Dans une liste des « types de la décadence », écrite au seuil de l'année de la fin, 1888, Nietzsche inclut «les brutalistes» et «les délicats», sans donner d'autres précisions. Peut-être Baudelaire appartenait-il aux deux types, il était obligé d'appartenir à eux, de les mélanger. Il ne pouvait certainement pas être compté parmi «les romantiques», qui apparaissent sur la liste comme le premier des «types de la décadence». Parce que ceux-ci ressemblent à George Sand et par conséquent, insinuait Nietzsche avec une formidable intuition, ils sont «froids comme Victor Hugo, comme Balzac», froids «comme tous les véritables romantiques». Et l'on ne pouvait pas dire cela de Baudelaire, qui devait seulement se soucier de camoufler dans le paysage urbain son immense réserve de pathos. En lisant Baudelaire, on comprend pour­quoi, pour Nietzsche, le nerf de la décadence se trouvait à Paris et en aucun autre lieu — au point d'adopter le mot français. En se déplaçant dans d'autres métropoles, la décadence s'amenuisait jusqu'à l'euphémisme. Il suf­fisait de comparer le style poétique des Nineties anglais
avec le vers de Baudelaire ou de Mallarmé (ou même de Verlaine) pour mesurer l'abîme qui les séparait. Il suffit de voir comment Arthur Symons traduisit L' Invitation au voyage dans une langue béate et vaporeuse.

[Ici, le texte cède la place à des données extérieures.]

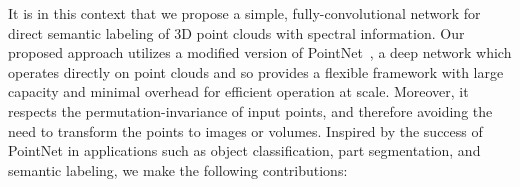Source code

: \documentclass[final,3p,times,twocolumn,authoryear]{elsarticle}
\newcommand{\eg}{\textit{e}.\textit{g}.}
\begin{document}
It is in this context that we propose a simple, fully-convolutional network for direct semantic labeling of 3D point clouds with spectral information. 
Our proposed approach utilizes a modified version of PointNet~\citep{pointnet}, a deep network which operates directly on point clouds and so provides a flexible framework with large capacity and minimal overhead for efficient operation at scale. 
Moreover, it respects the permutation-invariance of input points, and therefore avoiding the need to transform the points to images or volumes. 
Inspired by the success of PointNet in applications such as object classification, part segmentation, and semantic labeling, we make the following contributions:
\end{document}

                                Là, tout n 'est qu 'ordre et beauté, 

                                Luxe, calme et volupté.
devenait :


                               There ail is beauty, ardency 

                               Passion, rest and luxury.

Où chaque syllabe est une discordance. T.S. Eliot com­menta avec justesse, froidement moqueur : «Parmi tous ces mots, le seul juste est "beauty". » Dans le Londres de ces années-là, l'unique tête impeccablement taillée pour la décadence était Oscar Wilde. Et il finit en exil à Paris."




Roberto Calasso La Folie Baudelaire, traduit de l' italien par Jean-Paul Manganaro Gallimard/folio.





Photos Versus.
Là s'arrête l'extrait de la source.